Let's distinguish two things. (1) The core activities of science are, for sure, things like doing carefully designed experiments and applying mathematics to make quantitative predictions based on precisely formulated theories. These activities, indeed, don't proceed by consensus, but no one claimed otherwise; even to ask whether they do is a type error. (2) How scientific knowledge actually advances. This is not only a matter of #1; if we had nothing but #1 then science wouldn't advance at all, because in order for science to advance each scientist's work needs to be based in, or at least aware of, the work of their predecessors. And #2, as it happens, does involve something like consensus, and it's reasonable to wonder whether being more explicitly and carefully rational about #2 would help science to advance more effectively. And that is what (AIUI) MattG is proposing.
I do believe MattG claimed otherwise. At least that was the most straightforward reading of what he said.
That is true, the scientists do trust what's considered "solved", but that trust is conditional. One little ugly fact can blow up a lot of consensus sky-high.
I think one of the core issues here is resistance to cargo cult science. Consensus is dangerous because it is enables cargo cults, but the sceptical "show me" attitude is invaluable here.
What do you mean by "carefully rational"? How is that better than the baseline "show me"?
I think you can only reach that conclusion by applying your preferred definition of "science" to MattG's statement about science. That's a mistake unless you know he's not using a substantially different definition.
Yes, of course. (Did anyone suggest it's not?)
For the avoidance of doubt, I am not for a minute suggesting blind or unquestioning trust of scientific consensus; at least, not for scientists. (It is possible that below some threshold of scientific competence blind trust is in fact the best available strategy.)
I mean what happens if the Bobs in my thought experiment, rather than arriving at their opinions informally and qualitatively, think explicitly about what they've heard and read and about how much evidence each thing they've heard or read provides, and determine their own opinions by deliberate reflection on that (not necessarily by actual calculation, but with that always available in cases of doubt).

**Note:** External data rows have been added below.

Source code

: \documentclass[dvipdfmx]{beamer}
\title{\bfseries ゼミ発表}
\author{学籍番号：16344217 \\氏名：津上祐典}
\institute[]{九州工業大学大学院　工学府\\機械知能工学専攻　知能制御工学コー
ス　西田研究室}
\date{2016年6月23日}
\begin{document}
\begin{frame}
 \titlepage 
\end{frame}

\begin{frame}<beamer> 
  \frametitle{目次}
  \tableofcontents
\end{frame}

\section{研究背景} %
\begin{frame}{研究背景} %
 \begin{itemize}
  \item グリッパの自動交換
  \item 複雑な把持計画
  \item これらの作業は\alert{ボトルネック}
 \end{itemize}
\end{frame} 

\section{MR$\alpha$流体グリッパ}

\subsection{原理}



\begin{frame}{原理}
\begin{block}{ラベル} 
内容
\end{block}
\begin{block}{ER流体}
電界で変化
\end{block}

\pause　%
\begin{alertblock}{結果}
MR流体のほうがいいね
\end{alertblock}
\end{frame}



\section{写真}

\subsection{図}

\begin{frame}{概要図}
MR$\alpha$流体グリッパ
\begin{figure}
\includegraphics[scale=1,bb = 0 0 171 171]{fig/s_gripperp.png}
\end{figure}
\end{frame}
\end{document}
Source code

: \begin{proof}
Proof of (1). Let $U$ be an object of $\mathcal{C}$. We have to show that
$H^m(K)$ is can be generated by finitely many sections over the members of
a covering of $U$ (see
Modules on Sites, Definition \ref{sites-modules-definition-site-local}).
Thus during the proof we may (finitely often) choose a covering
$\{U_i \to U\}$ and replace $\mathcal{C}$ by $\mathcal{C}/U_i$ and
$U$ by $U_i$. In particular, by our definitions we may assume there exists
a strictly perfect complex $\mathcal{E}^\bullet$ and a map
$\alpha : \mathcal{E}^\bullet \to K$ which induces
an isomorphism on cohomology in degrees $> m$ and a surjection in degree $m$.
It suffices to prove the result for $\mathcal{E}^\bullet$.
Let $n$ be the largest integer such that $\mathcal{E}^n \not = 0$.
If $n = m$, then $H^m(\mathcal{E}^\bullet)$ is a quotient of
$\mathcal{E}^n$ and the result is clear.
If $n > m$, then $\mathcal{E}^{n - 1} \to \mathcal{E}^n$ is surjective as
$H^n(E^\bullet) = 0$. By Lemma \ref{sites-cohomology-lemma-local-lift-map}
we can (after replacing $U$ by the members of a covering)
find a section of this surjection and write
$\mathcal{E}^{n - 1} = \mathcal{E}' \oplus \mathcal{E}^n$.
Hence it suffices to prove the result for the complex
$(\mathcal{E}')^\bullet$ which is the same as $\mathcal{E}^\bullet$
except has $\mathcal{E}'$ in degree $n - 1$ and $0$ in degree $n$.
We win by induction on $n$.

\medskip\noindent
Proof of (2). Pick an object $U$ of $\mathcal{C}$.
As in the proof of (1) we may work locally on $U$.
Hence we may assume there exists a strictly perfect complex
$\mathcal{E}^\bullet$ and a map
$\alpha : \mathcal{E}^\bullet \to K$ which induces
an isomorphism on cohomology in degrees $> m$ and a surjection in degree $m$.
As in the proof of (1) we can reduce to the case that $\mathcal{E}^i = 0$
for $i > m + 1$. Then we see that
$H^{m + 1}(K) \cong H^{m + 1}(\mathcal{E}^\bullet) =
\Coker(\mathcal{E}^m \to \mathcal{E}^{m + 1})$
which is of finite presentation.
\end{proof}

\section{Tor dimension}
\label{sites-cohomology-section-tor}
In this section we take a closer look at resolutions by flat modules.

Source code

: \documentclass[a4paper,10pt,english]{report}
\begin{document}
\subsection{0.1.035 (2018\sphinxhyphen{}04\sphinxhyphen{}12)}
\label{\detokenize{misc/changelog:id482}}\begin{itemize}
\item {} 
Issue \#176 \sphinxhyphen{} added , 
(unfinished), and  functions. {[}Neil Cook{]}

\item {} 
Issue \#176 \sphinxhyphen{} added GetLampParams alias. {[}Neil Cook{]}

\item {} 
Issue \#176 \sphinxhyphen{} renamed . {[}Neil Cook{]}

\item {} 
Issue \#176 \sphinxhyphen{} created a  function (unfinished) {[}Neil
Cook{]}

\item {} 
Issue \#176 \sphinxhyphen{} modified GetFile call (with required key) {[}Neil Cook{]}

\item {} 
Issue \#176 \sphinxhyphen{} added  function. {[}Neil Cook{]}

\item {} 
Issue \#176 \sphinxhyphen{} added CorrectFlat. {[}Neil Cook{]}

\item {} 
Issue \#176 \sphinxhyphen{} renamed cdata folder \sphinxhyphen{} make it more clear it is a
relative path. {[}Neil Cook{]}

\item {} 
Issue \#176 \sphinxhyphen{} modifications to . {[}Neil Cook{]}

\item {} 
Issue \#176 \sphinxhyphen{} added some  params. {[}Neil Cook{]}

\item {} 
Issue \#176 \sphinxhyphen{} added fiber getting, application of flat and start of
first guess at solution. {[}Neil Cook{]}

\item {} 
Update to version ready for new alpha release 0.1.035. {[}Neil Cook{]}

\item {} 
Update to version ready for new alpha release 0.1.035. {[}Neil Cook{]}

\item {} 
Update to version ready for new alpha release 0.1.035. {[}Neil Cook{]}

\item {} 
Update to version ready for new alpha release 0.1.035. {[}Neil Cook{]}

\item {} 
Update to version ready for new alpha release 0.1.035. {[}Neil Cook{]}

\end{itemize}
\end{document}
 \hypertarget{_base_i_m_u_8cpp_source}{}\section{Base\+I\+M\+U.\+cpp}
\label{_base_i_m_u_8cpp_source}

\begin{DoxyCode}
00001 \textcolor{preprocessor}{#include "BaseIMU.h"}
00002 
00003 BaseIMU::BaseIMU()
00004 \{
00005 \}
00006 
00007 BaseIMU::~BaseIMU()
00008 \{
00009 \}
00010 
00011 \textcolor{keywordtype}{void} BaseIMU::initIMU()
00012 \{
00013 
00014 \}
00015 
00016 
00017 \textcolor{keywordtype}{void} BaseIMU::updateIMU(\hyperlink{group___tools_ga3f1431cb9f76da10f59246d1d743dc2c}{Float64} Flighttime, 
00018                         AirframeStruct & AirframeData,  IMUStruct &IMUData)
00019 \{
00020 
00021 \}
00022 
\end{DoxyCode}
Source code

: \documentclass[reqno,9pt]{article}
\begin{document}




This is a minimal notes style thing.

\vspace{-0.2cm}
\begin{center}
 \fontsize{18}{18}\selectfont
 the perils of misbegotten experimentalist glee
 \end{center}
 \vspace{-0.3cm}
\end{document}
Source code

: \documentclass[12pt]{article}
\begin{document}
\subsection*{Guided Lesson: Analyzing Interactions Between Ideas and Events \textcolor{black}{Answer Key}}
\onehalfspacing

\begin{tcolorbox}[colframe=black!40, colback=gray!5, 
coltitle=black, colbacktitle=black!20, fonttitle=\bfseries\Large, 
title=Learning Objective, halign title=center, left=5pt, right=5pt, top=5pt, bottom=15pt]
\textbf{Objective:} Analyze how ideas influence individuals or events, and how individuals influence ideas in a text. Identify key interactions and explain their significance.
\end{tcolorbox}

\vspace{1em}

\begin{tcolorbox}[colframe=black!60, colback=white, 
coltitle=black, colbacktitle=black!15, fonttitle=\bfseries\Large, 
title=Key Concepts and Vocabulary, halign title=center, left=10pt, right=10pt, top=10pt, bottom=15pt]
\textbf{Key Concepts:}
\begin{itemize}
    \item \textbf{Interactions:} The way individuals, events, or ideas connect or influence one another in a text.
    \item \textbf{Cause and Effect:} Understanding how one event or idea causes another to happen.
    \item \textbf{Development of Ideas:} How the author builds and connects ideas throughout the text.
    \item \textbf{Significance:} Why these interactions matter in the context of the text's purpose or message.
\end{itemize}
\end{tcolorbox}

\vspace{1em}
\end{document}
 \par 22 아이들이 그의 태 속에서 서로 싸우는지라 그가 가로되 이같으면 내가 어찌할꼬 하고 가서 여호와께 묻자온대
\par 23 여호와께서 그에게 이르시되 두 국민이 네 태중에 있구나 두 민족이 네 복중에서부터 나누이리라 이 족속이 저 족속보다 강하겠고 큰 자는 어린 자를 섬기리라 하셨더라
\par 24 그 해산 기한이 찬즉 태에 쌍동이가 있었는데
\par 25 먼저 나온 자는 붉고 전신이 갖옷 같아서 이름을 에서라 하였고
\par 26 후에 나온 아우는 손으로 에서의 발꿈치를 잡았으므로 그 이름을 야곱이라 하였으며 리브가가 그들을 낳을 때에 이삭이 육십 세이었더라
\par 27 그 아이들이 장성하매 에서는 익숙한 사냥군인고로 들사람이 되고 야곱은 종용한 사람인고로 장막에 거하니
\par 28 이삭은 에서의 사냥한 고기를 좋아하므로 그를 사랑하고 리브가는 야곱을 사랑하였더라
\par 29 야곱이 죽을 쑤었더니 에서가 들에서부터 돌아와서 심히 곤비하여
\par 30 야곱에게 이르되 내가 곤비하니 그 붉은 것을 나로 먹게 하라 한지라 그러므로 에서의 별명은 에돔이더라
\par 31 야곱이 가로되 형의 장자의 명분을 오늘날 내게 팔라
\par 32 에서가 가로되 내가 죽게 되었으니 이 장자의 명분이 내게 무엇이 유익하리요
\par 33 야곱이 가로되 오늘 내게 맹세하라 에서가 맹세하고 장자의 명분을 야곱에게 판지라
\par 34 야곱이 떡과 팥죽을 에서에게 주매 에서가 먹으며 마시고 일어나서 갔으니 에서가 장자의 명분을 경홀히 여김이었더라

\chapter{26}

This might well not be an improvement (e.g., because System 1 has hardware support that System 2 doesn't) but it's not obvious that it isn't.
"Carefully rational" isn't a proposed replacement for "show me", it's a proposed replacement for things like "I've read about this in a few papers so I'll assume it's true" (which probably doesn't get said explicitly very often, of course).
"Show me" is always there (usually in the background) as an option. Most scientists, most of the time, don't go banging on other scientists' lab doors demanding further evidence for what's in their papers. Most scientists, most of the time, don't attempt to replicate other scientists' results before (at least provisionally) accepting them.
(One reason is that replication and door-banging take effort. This is also an argument against the more explicit "carefully rational" approach I think MattG is advocating.)
I fail to discern your point. There is a lot of clarifications, adjustments, and edge-nibbling, but what is it that you want to say?
Consensus is the result, not the means.
But this thread has drifted far from reality. It began with Lumifer's comment about estimates of historical poverty:
To which MattG replied:
Lumifer:
MattG:
And the conversation drifted into the stratosphere with no further discussion of where those numbers actually came from.